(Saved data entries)

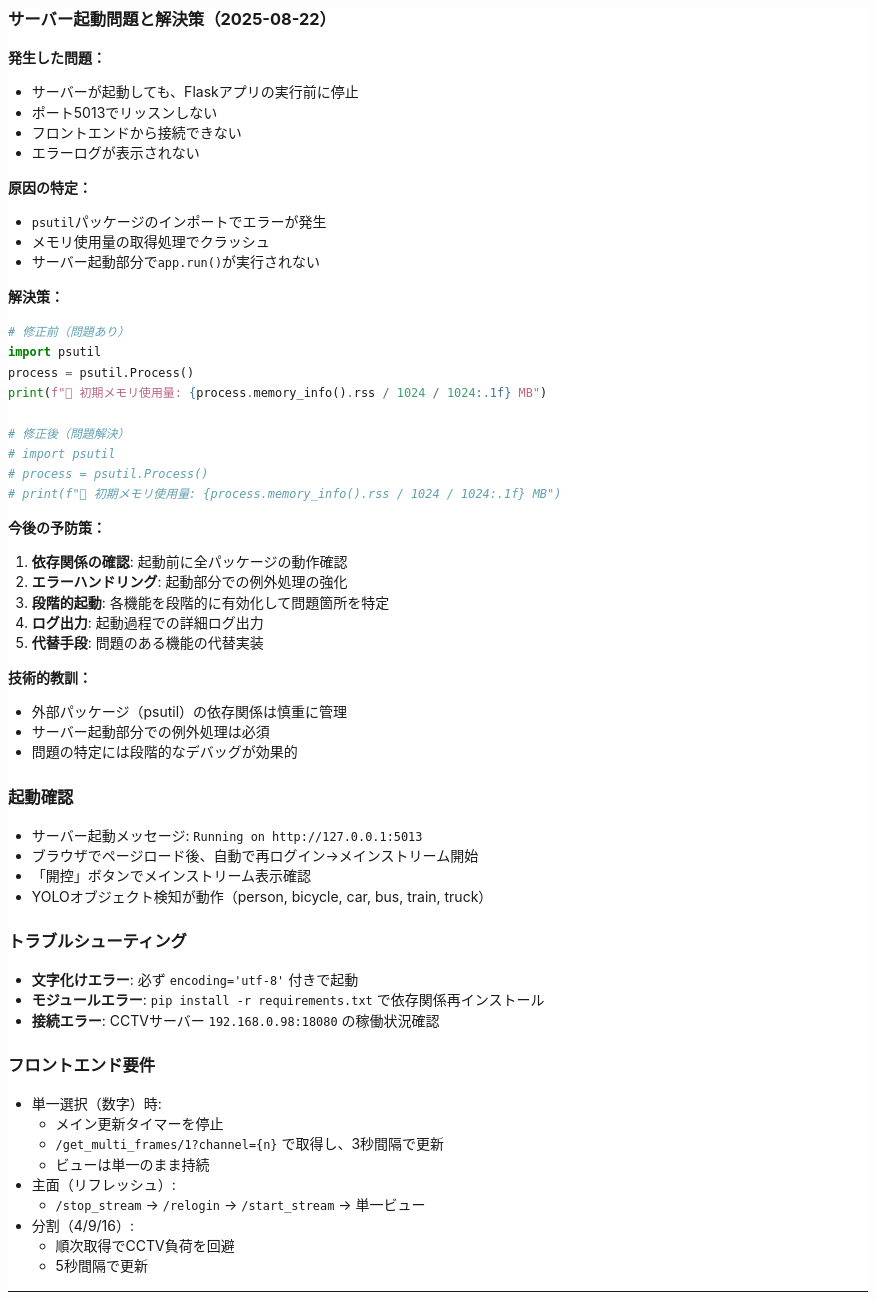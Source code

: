 ### サーバー起動問題と解決策（2025-08-22）

**発生した問題：**
- サーバーが起動しても、Flaskアプリの実行前に停止
- ポート5013でリッスンしない
- フロントエンドから接続できない
- エラーログが表示されない

**原因の特定：**
- `psutil`パッケージのインポートでエラーが発生
- メモリ使用量の取得処理でクラッシュ
- サーバー起動部分で`app.run()`が実行されない

**解決策：**
```python
# 修正前（問題あり）
import psutil
process = psutil.Process()
print(f"💾 初期メモリ使用量: {process.memory_info().rss / 1024 / 1024:.1f} MB")

# 修正後（問題解決）
# import psutil
# process = psutil.Process()
# print(f"💾 初期メモリ使用量: {process.memory_info().rss / 1024 / 1024:.1f} MB")
```

**今後の予防策：**
1. **依存関係の確認**: 起動前に全パッケージの動作確認
2. **エラーハンドリング**: 起動部分での例外処理の強化
3. **段階的起動**: 各機能を段階的に有効化して問題箇所を特定
4. **ログ出力**: 起動過程での詳細ログ出力
5. **代替手段**: 問題のある機能の代替実装

**技術的教訓：**
- 外部パッケージ（psutil）の依存関係は慎重に管理
- サーバー起動部分での例外処理は必須
- 問題の特定には段階的なデバッグが効果的

### 起動確認
- サーバー起動メッセージ: `Running on http://127.0.0.1:5013`
- ブラウザでページロード後、自動で再ログイン→メインストリーム開始
- 「開控」ボタンでメインストリーム表示確認
- YOLOオブジェクト検知が動作（person, bicycle, car, bus, train, truck）

### トラブルシューティング
- **文字化けエラー**: 必ず `encoding='utf-8'` 付きで起動
- **モジュールエラー**: `pip install -r requirements.txt` で依存関係再インストール
- **接続エラー**: CCTVサーバー `192.168.0.98:18080` の稼働状況確認

### フロントエンド要件
- 単一選択（数字）時:
  - メイン更新タイマーを停止
  - `/get_multi_frames/1?channel={n}` で取得し、3秒間隔で更新
  - ビューは単一のまま持続
- 主面（リフレッシュ）:
  - `/stop_stream` → `/relogin` → `/start_stream` → 単一ビュー
- 分割（4/9/16）:
  - 順次取得でCCTV負荷を回避
  - 5秒間隔で更新

---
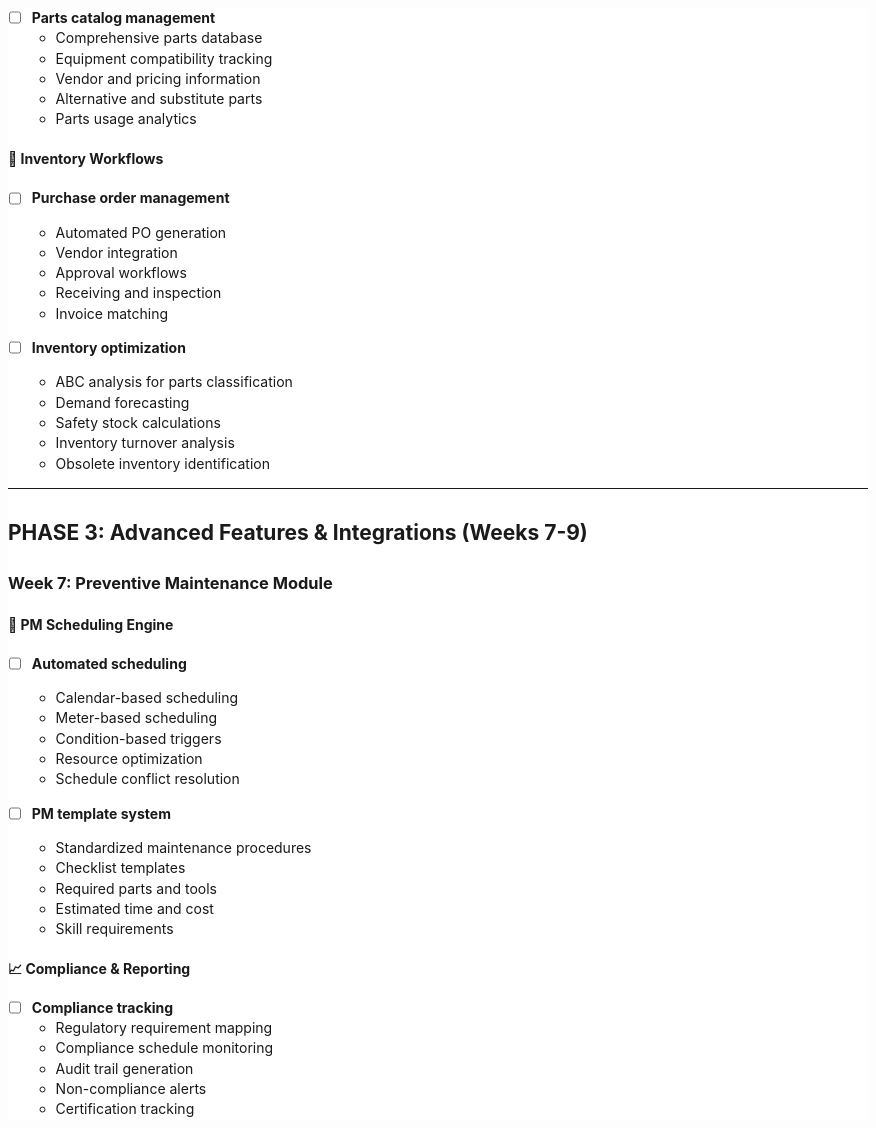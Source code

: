 - [ ] **Parts catalog management**
  - Comprehensive parts database
  - Equipment compatibility tracking
  - Vendor and pricing information
  - Alternative and substitute parts
  - Parts usage analytics

#### 🔄 **Inventory Workflows**

- [ ] **Purchase order management**
  - Automated PO generation
  - Vendor integration
  - Approval workflows
  - Receiving and inspection
  - Invoice matching

- [ ] **Inventory optimization**
  - ABC analysis for parts classification
  - Demand forecasting
  - Safety stock calculations
  - Inventory turnover analysis
  - Obsolete inventory identification

---

## **PHASE 3: Advanced Features & Integrations (Weeks 7-9)**

### Week 7: Preventive Maintenance Module

#### 🔧 **PM Scheduling Engine**

- [ ] **Automated scheduling**
  - Calendar-based scheduling
  - Meter-based scheduling
  - Condition-based triggers
  - Resource optimization
  - Schedule conflict resolution

- [ ] **PM template system**
  - Standardized maintenance procedures
  - Checklist templates
  - Required parts and tools
  - Estimated time and cost
  - Skill requirements

#### 📈 **Compliance & Reporting**

- [ ] **Compliance tracking**
  - Regulatory requirement mapping
  - Compliance schedule monitoring
  - Audit trail generation
  - Non-compliance alerts
  - Certification tracking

How to complete this task: In the data above, find the line containing "- Regulatory requirement mapping", then copy it and every later line exactly.

Task result:
  - Regulatory requirement mapping
  - Compliance schedule monitoring
  - Audit trail generation
  - Non-compliance alerts
  - Certification tracking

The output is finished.